Chadowaye agun lagiy
Tar neeche shuye aakasher udonto neel dekhchhi ekhon
Dukkho koshter shunani multobi rekhe

Ami amar shomosto shondehoke jera kore nichhi
Having set the canopy ablaze
I lie watching the blue sky fly away above me.
Having adjourned the hearing of my sorrow
I interrogate every doubt I have ever had.
This stark vision, of a possible future in perpetual retreat and its dependence on creative destruction by a beleaguered modern subject, is integral to understanding the angry millenarianism of the Hungry Generation, a literary movement that captured the cultural imagination of West Bengal in the early 1960s. Along with the poets Samir Roychoudhury, Shakti Chattopadhyay and Debi Roy, Malay Roychoudhury was a founder of the “Hungryalist” movement, which frequently found itself in opposition to literary and legal establishments of West Bengal, which in turn combined to denounce and persecute its members, eventually disbanding the group itself. Nevertheless, its influence was diffused into Bengali, as well as Hindi, literature. The Hungry Generation is frequently cited as an example of the impact an underground literary culture—largely confined to the dedicated readers of alternative “little magazines”—can have on an entire body of a vernacular literature.




The Hungryalists sought to popularise their work by publishing a number of manifestos and literary magazines
 
Self-doubt and hope often coexisted in the work of the Hungryalists, even if no compromise with the status quo was brooked. Unlike the sanitised everyday experiences in the work of modernists such as Jibanananda Das and Buddhadeva Bose, social transgression—aberrant sexual practices, excessive alcohol and drug abuse, converging Hindu religious rituals with sexual taboos—was frequently posed by them as an end in itself for literary expression. A conception of authenticity was strongly enforced through the rhetorical use of condescension and righteous anger.

“Poetry is an activity of the narcissistic spirit,” the Hungryalists wrote in their first manifesto, published in November 1961. “Naturally, we have discarded the blanketyblank school of modern poetry, the darling of the press, where poetry does not resurrect itself in an orgasmic flow, but words come out bubbling in an artificial muddle. In the prosed-rhyme of those born-old half-literates, you must fail to find that scream of desperation of a thing wanting to be man, the man wanting to be spirit.”

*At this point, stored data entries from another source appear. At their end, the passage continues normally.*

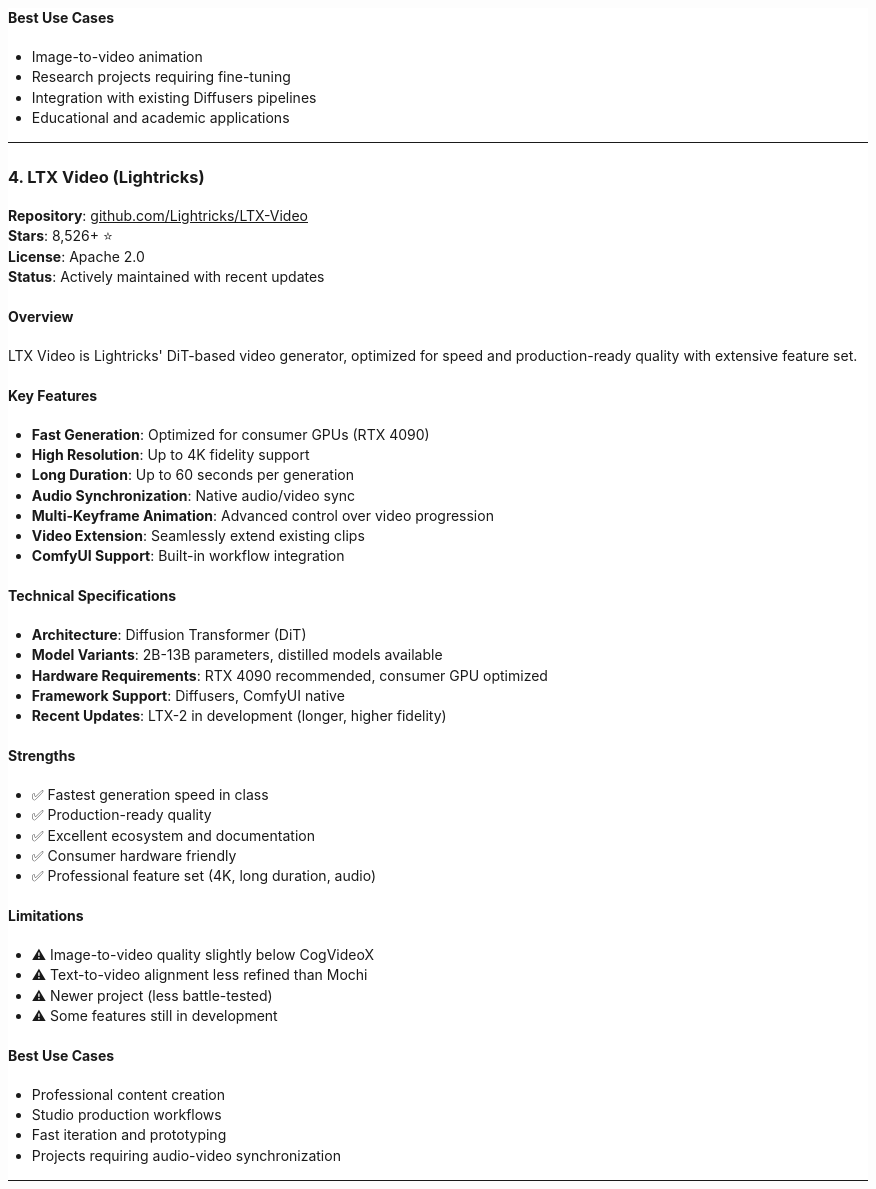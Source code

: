#### Best Use Cases
- Image-to-video animation
- Research projects requiring fine-tuning
- Integration with existing Diffusers pipelines
- Educational and academic applications

---

### 4. LTX Video (Lightricks)

**Repository**: [github.com/Lightricks/LTX-Video](https://github.com/Lightricks/LTX-Video)  
**Stars**: 8,526+ ⭐  
**License**: Apache 2.0  
**Status**: Actively maintained with recent updates

#### Overview
LTX Video is Lightricks' DiT-based video generator, optimized for speed and production-ready quality with extensive feature set.

#### Key Features
- **Fast Generation**: Optimized for consumer GPUs (RTX 4090)
- **High Resolution**: Up to 4K fidelity support
- **Long Duration**: Up to 60 seconds per generation
- **Audio Synchronization**: Native audio/video sync
- **Multi-Keyframe Animation**: Advanced control over video progression
- **Video Extension**: Seamlessly extend existing clips
- **ComfyUI Support**: Built-in workflow integration

#### Technical Specifications
- **Architecture**: Diffusion Transformer (DiT)
- **Model Variants**: 2B-13B parameters, distilled models available
- **Hardware Requirements**: RTX 4090 recommended, consumer GPU optimized
- **Framework Support**: Diffusers, ComfyUI native
- **Recent Updates**: LTX-2 in development (longer, higher fidelity)

#### Strengths
- ✅ Fastest generation speed in class
- ✅ Production-ready quality
- ✅ Excellent ecosystem and documentation
- ✅ Consumer hardware friendly
- ✅ Professional feature set (4K, long duration, audio)

#### Limitations
- ⚠️ Image-to-video quality slightly below CogVideoX
- ⚠️ Text-to-video alignment less refined than Mochi
- ⚠️ Newer project (less battle-tested)
- ⚠️ Some features still in development

#### Best Use Cases
- Professional content creation
- Studio production workflows
- Fast iteration and prototyping
- Projects requiring audio-video synchronization

---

The Hungry Generation published over a hundred manifestos in the five years of its existence as a literary movement. Its membership grew to over forty poets and artists, who brought out new journals and literary magazines. In 1964, however, the West Bengal government issued arrest warrants against 11 members on charges of conspiracy and obscenity. Many former members, including Shakti Chattopadhyay, came forward to denounce the Hungryalists and testify against Malay Roychoudhury during his obscenity trial. As a result, the movement withered away.

There have been many attempts in later years to rehabilitate the Hungry Generation. Such efforts were largely confined to literary conferences and occasional academic intervention converging around figures such as Malay Roychoudhury or the painter Anil Karanjai, whose dreamlike, sexualised landscapes are significant within the Hungryalist tradition.

The most prominent depiction of a Hungryalist figure in Bengali popular culture was seen in Srijit Mukherji’s 2011 film Baishe Srabon, in which the arthouse director Goutam Ghose plays a disgruntled, transgressive poet surviving in the margins of Kolkata. A more academic revival was attempted by Hungry Sahitya Andolan: Tatwa, Tathya, Itihas—The Hungry Literary Movement: Theory, Texts, History—a 2015 anthology featuring the defining voices of the movement and their most prominent critics. It serves to both cement the canon of Hungryalist literature and frame its intervention in its historical context.

Much like Ghosh’s installation, both projects are sympathetic to this movement, but their engagement in this revivalist project reveals several tensions at the heart of Hungryalism that do not find easy resolution. Examining these allows us to look more closely at the politics of its revival.
Ghosh’s use of the music of the Dalit women of Birbhum sets up the first problem that the installation tries to signal and overcome: deeply gendered ideas and texts, which form the movement’s core tenets of emancipation and frequently slide into unrestrained misogyny. Masculinity was seen by the Hungryalists as an endangered intellectual and material resource.

In Baishe Srabon, the figure of attenuated masculinity is split between the dissolute, dark hero of the film—an ex-cop called Prabir, played by Prosenjit Chatterjee—and his shadowy double, Ghose’s aspiring Hungryalist poet Nibaron, who may also be a serial killer. Caught between these two men is the figure of a younger, more acceptable man. Parambrata Chatterjee plays Pakrashi, a police officer who fails to solve a series of grisly murders, whose marginalised victims include beggars and sex workers.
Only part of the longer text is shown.